Les autres recommandations de la mission devraient également être mises en œuvre par l'État partie pour renforcer la protection et la gestion du bien :
i) Terminer le processus de délimitation actuel du bien d'ici fin 2008 ;
ii) Finaliser et mettre en œuvre un plan de gestion pour le bien d'ici décembre 2009, afin de garantir que les six aires protégées qui composent le bien sont efficacement gérées, en vertu d'une vision et d'objectifs communs ;
iii) Renforcer la protection légale des secteurs du parc national de Sochi qui étaient autrefois désignés comme zone tampon de la réserve de biosphère du Caucase et envisager par ailleurs de les inclure dans la zone tampon du bien. L'État partie devrait soumettre une proposition de désignation de cette zone tampon pour approbation du Comité du patrimoine mondial ;
iv) Elaborer une stratégie touristique et un plan général pour traiter les impacts actuels et futurs du tourisme sur la valeur universelle exceptionnelle du bien ; tous les panneaux et publicités qui promeuvent le développement d'infrastructures de tourisme ou de ski dans le périmètre du bien devraient immédiatement être enlevés du terrain ;
v) Ne pas approuver la construction d'une route ou d'une voie ferrée, que ce soit pour les Jeux olympiques de 2014 ou non, dont le tracé envisagé doit traverser le bien ou passer à proximité immédiate ;
Si le développement se poursuit, comme envisagé dans la proposition examinée par la mission, l'impact sur la valeur universelle exceptionnelle et l'intégrité du bien devra être revu. Cela pourrait faire du site un candidat potentiel à une inscription sur la Liste du patrimoine mondial en péril.
Enfin, outre les recommandations à l'État partie, la mission recommande qu'une déclaration de position soit adoptée, d'après l'exemple de la déclaration du Conseil international des mines et métaux de 2003 sur l'exploitation minière et les aires protégées.
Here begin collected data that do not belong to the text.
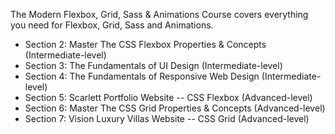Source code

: The Modern Flexbox, Grid, Sass & Animations Course covers everything you need for Flexbox, Grid, Sass and Animations.

<ul>
  <li>Section 2: Master The CSS Flexbox Properties & Concepts (Intermediate-level)</li>
  <li>Section 3: The Fundamentals of UI Design (Intermediate-level)</li>
  <li>Section 4: The Fundamentals of Responsive Web Design (Intermediate-level)</li>
  <li>Section 5: Scarlett Portfolio Website -- CSS Flexbox (Advanced-level)</li>
  <li>Section 6: Master The CSS Grid Properties & Concepts (Advanced-level)</li>
  <li>Section 7: Vision Luxury Villas Website -- CSS Grid (Advanced-level)</li>
  
</ul>
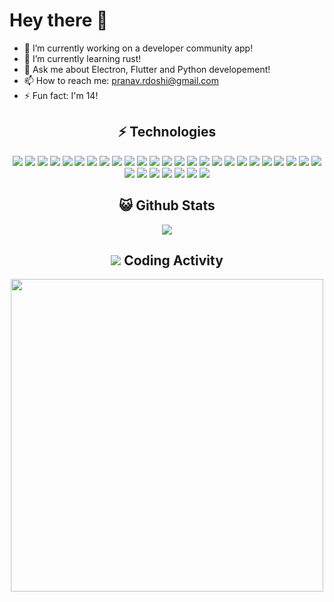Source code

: # Hey there 👋

- 🔭 I’m currently working on a developer community app!
- 🌱 I’m currently learning rust!
- 💬 Ask me about Electron, Flutter and Python developement!
- 📫 How to reach me: pranav.rdoshi@gmail.com
- ⚡ Fun fact: I'm 14!

## <div align="center">⚡ Technologies</div>
  
<p align="center">
<img src="https://img.shields.io/badge/-python-black?style=flat-square&logo=python">
<img src="https://img.shields.io/badge/-Firebase-black?style=flat-square&logo=firebase">
<img src="https://img.shields.io/badge/-MongoDB-black?style=flat-square&logo=mongodb">
<img src="https://img.shields.io/badge/-flutter-black?style=flat-square&logo=flutter">
<img src="https://img.shields.io/badge/-dart-black?style=flat-square&logo=dart">
<img src="https://img.shields.io/badge/-Git-black?style=flat-square&logo=git">
<img src="https://img.shields.io/badge/-GitHub-black?style=flat-square&logo=github">
<img src="https://img.shields.io/badge/-Nodejs-black?style=flat-square&logo=Node.js">
<img src="https://img.shields.io/badge/-Electron-black?style=flat-square&logo=electron">
<img src="https://img.shields.io/badge/-HTML5-black?style=flat-square&logo=html5">
<img src="https://img.shields.io/badge/-CSS3-black?style=flat-square&logo=css3">
<img src="https://img.shields.io/badge/-Jquery-black?style=flat-square&logo=jquery">
<img src="https://img.shields.io/badge/-Bootstrap-black?style=flat-square&logo=bootstrap">
<img src="https://img.shields.io/badge/-TypeScript-black?style=flat-square&logo=typescript">
<img src="https://img.shields.io/badge/-React-black?style=flat-square&logo=react">
<img src="https://img.shields.io/badge/-React Native-black?style=flat-square&logo=react">
<img src="https://img.shields.io/badge/-Swift-black?style=flat-square&logo=swift">
<img src="https://img.shields.io/badge/-Xcode-black?style=flat-square&logo=Xcode">
<img src="https://img.shields.io/badge/-JSON-black?style=flat-square&logo=json">
<img src="https://img.shields.io/badge/-discord-black?style=flat-square&logo=discord">
<img src="https://img.shields.io/badge/-powershell-black?style=flat-square&logo=powershell">
<img src="https://img.shields.io/badge/-flask-black?style=flat-square&logo=flask">
<img src="https://img.shields.io/badge/-express-black?style=flat-square&logo=express">
<img src="https://img.shields.io/badge/-unity-black?style=flat-square&logo=unity">
<img src="https://img.shields.io/badge/-next.js-black?style=flat-square&logo=Next.js">
<img src="https://img.shields.io/badge/-ionic-black?style=flat-square&logo=ionic">
<img src="https://img.shields.io/badge/-angular-black?style=flat-square&logo=angular">
<img src="https://img.shields.io/badge/-npm-black?style=flat-square&logo=npm">
<img src="https://img.shields.io/badge/-yarn-black?style=flat-square&logo=yarn">
<img src="https://img.shields.io/badge/-C++-black?style=flat-square&logo=cplusplus">
<img src="https://img.shields.io/badge/-C Sharp-black?style=flat-square">
<img src="https://img.shields.io/badge/-C-black?style=flat-square">
</p>

## <div align="center">😺 Github Stats</div>

<div align="center">
  <img src="https://github-readme-stats.vercel.app/api?username=Cybernetic77&theme=radical&hide_title=true">
</div>

## <div align="center"><img src="https://img.icons8.com/nolan/64/leaderboard.png"/><span align="center"> Coding Activity</span></div>
<div align="center">
  <img width="500px" src="https://github-readme-stats.vercel.app/api/wakatime?username=Cybernetic77&theme=radical&hide_title=true">
</div>






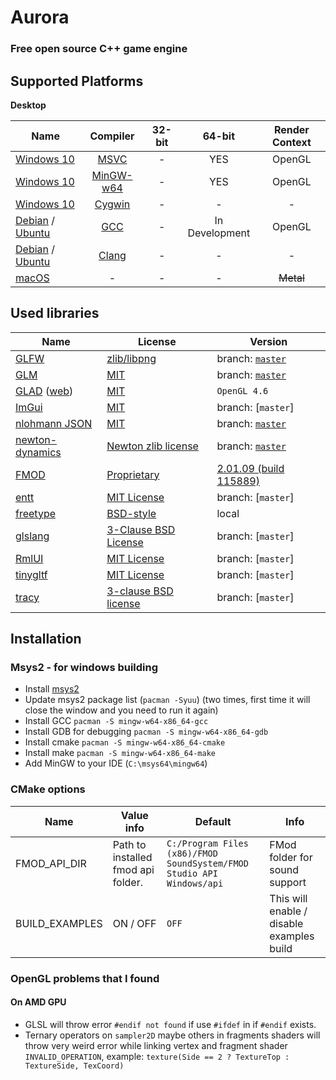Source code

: # Aurora
### Free open source C++ game engine

## Supported Platforms
**Desktop**

| Name | Compiler | 32-bit | 64-bit | Render Context |
|------|:--------:|:------:|:------:|:--------------:|
| [Windows 10](https://en.wikipedia.org/wiki/Windows_10) | [MSVC](https://en.wikipedia.org/wiki/Microsoft_Visual_C%2B%2B) |  - | YES | OpenGL |
| [Windows 10](https://en.wikipedia.org/wiki/Windows_10) | [MinGW-w64](http://mingw-w64.org/) |  - | YES | OpenGL |
| [Windows 10](https://en.wikipedia.org/wiki/Windows_10) | [Cygwin](https://www.cygwin.com/) |  - | - | - |
| [Debian](https://www.debian.org/) / [Ubuntu](https://ubuntu.com/) | [GCC](https://gcc.gnu.org/) | - | In Development | OpenGL |
| [Debian](https://www.debian.org/) / [Ubuntu](https://ubuntu.com/) | [Clang](https://clang.llvm.org/) | - | - | - |
| [macOS](https://en.wikipedia.org/wiki/MacOS) | - | - | - | ~~Metal~~ |

## Used libraries
| Name | License | Version |
|------|---------|---------|
| [GLFW](https://www.glfw.org/) | [zlib/libpng](https://www.glfw.org/license.html) | branch: [`master`](https://github.com/glfw/glfw/tree/master) | 
| [GLM](https://glm.g-truc.net) | [MIT](https://glm.g-truc.net/copying.txt) | branch: [`master`](https://github.com/g-truc/glm/tree/master) |
| [GLAD](https://github.com/Dav1dde/glad) ([web](https://glad.dav1d.de/)) | [MIT](https://github.com/Dav1dde/glad/blob/master/LICENSE) | `OpenGL 4.6` |
| [ImGui](https://github.com/ocornut/imgui) | [MIT](https://github.com/ocornut/imgui/blob/docking/LICENSE.txt) | branch: [`master`]
| [nlohmann JSON](https://nlohmann.github.io/json/) | [MIT](https://github.com/nlohmann/json/blob/master/LICENSE.MIT) | branch: [`master`](https://github.com/nlohmann/json/tree/master) |
| [newton-dynamics](https://github.com/MADEAPPS/newton-dynamics) | [Newton zlib license](https://github.com/MADEAPPS/newton-dynamics/blob/master/LICENSE) | branch: [`master`](https://github.com/MADEAPPS/newton-dynamics/tree/master) |
| [FMOD](https://fmod.com/) | [Proprietary](https://fmod.com/legal) | [2.01.09 (build 115889)](https://fmod.com/download) |
| [entt](https://github.com/skypjack/entt) | [MIT License](https://github.com/skypjack/entt/blob/master/LICENSE) | branch: [`master`] |
| [freetype](https://www.freetype.org/) | [BSD-style](https://www.freetype.org/license.html) | local |
| [glslang](https://github.com/KhronosGroup/glslang) | [3-Clause BSD License](https://github.com/KhronosGroup/glslang/blob/master/LICENSE.txt) | branch: [`master`] |
| [RmlUI](https://github.com/mikke89/RmlUi) | [MIT License](https://github.com/mikke89/RmlUi/blob/master/LICENSE.txt) | branch: [`master`] |
| [tinygltf](https://github.com/syoyo/tinygltf) | [MIT License](https://github.com/syoyo/tinygltf/blob/master/LICENSE) | branch: [`master`] |
| [tracy](https://github.com/wolfpld/tracy) | [3-clause BSD license](https://github.com/wolfpld/tracy/blob/master/LICENSE) | branch: [`master`] |

## Installation

### Msys2 - for windows building
- Install [msys2](https://www.msys2.org/)
- Update msys2 package list (`pacman -Syuu`) (two times, first time it will close the window and you need to run it again)
- Install GCC `pacman -S mingw-w64-x86_64-gcc`
- Install GDB for debugging `pacman -S mingw-w64-x86_64-gdb`
- Install cmake `pacman -S mingw-w64-x86_64-cmake`
- Install make `pacman -S mingw-w64-x86_64-make`
- Add MinGW to your IDE (`C:\msys64\mingw64`)

### CMake options
| Name | Value info | Default | Info |
|------|---------|---------|---------|
| FMOD_API_DIR | Path to installed fmod api folder. | `C:/Program Files (x86)/FMOD SoundSystem/FMOD Studio API Windows/api` | FMod folder for sound support |
| BUILD_EXAMPLES | ON / OFF | `OFF` | This will enable / disable examples build |

### OpenGL problems that I found

#### On AMD GPU
 - GLSL will throw error `#endif not found` if use `#ifdef` in if `#endif` exists.
 - Ternary operators on `sampler2D` maybe others in fragments shaders will throw very weird error while linking vertex and fragment shader `INVALID_OPERATION`, example: `texture(Side == 2 ? TextureTop : TextureSide, TexCoord)`
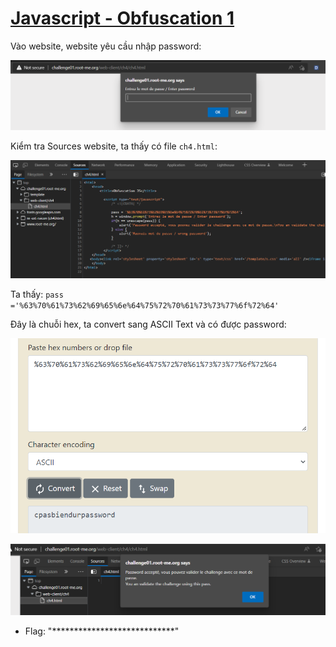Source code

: # [Javascript - Obfuscation 1](https://www.root-me.org/en/Challenges/Web-Client/Javascript-Obfuscation-1)

Vào website, website yêu cầu nhập password:

![](./media/image1.png)

Kiểm tra Sources website, ta thấy có file `ch4.html`:

![](./media/image2.png)

Ta thấy: `pass ='%63%70%61%73%62%69%65%6e%64%75%72%70%61%73%73%77%6f%72%64'`

Đây là chuỗi hex, ta convert sang ASCII Text và có được password:

![](./media/image3.png)

![](./media/image4.png)

- Flag: "****************************"
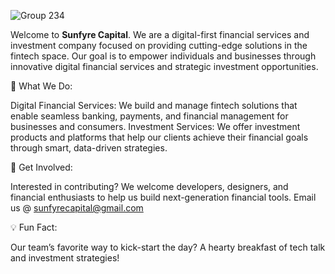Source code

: 
![Group 234](https://github.com/user-attachments/assets/c1b6fda7-735b-4e3a-9ed4-ffbd4ed02c15)

Welcome to **Sunfyre Capital**. We are a digital-first financial services and investment company focused on providing cutting-edge solutions in the fintech space. Our goal is to empower individuals and businesses through innovative digital financial services and strategic investment opportunities.

🌟 What We Do:

Digital Financial Services: We build and manage fintech solutions that enable seamless banking, payments, and financial management for businesses and consumers.
Investment Services: We offer investment products and platforms that help our clients achieve their financial goals through smart, data-driven strategies.

🌱 Get Involved:

Interested in contributing? We welcome developers, designers, and financial enthusiasts to help us build next-generation financial tools. Email us @ sunfyrecapital@gmail.com

💡 Fun Fact:

Our team’s favorite way to kick-start the day? A hearty breakfast of tech talk and investment strategies!
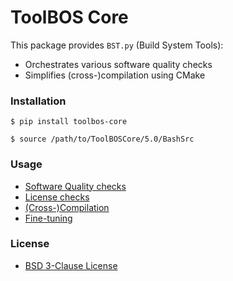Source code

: # ToolBOS Core

This package provides `BST.py` (Build System Tools):
* Orchestrates various software quality checks
* Simplifies (cross-)compilation using CMake


### Installation

    $ pip install toolbos-core
    
    $ source /path/to/ToolBOSCore/5.0/BashSrc

### Usage

* [Software Quality checks](doc/ToolBOSCore/Concepts/QualityGuidelines.md)
* [License checks](doc/ToolBOSCore/HowTo/LicenseChecks.md)
* [(Cross-)Compilation](doc/ToolBOSCore/Tools/BuildSystemTools/BuildSystemTools.md)
* [Fine-tuning](doc/ToolBOSCore/Concepts/ToolBOSConf.md)

### License

* [BSD 3-Clause License](LICENSE)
Le Comité du patrimoine mondial devrait demander au Comité international olympique d'élaborer des principes et des orientations pour améliorer la sauvegarde des biens du patrimoine mondial lorsque les sites des Jeux olympiques se trouvent non loin de biens du patrimoine mondial. Il devrait également inviter le Comité international olympique à y réfléchir en collaboration avec les organisations internationales compétentes, en particulier l'UICN, l'ICOMOS et l'ICCROM.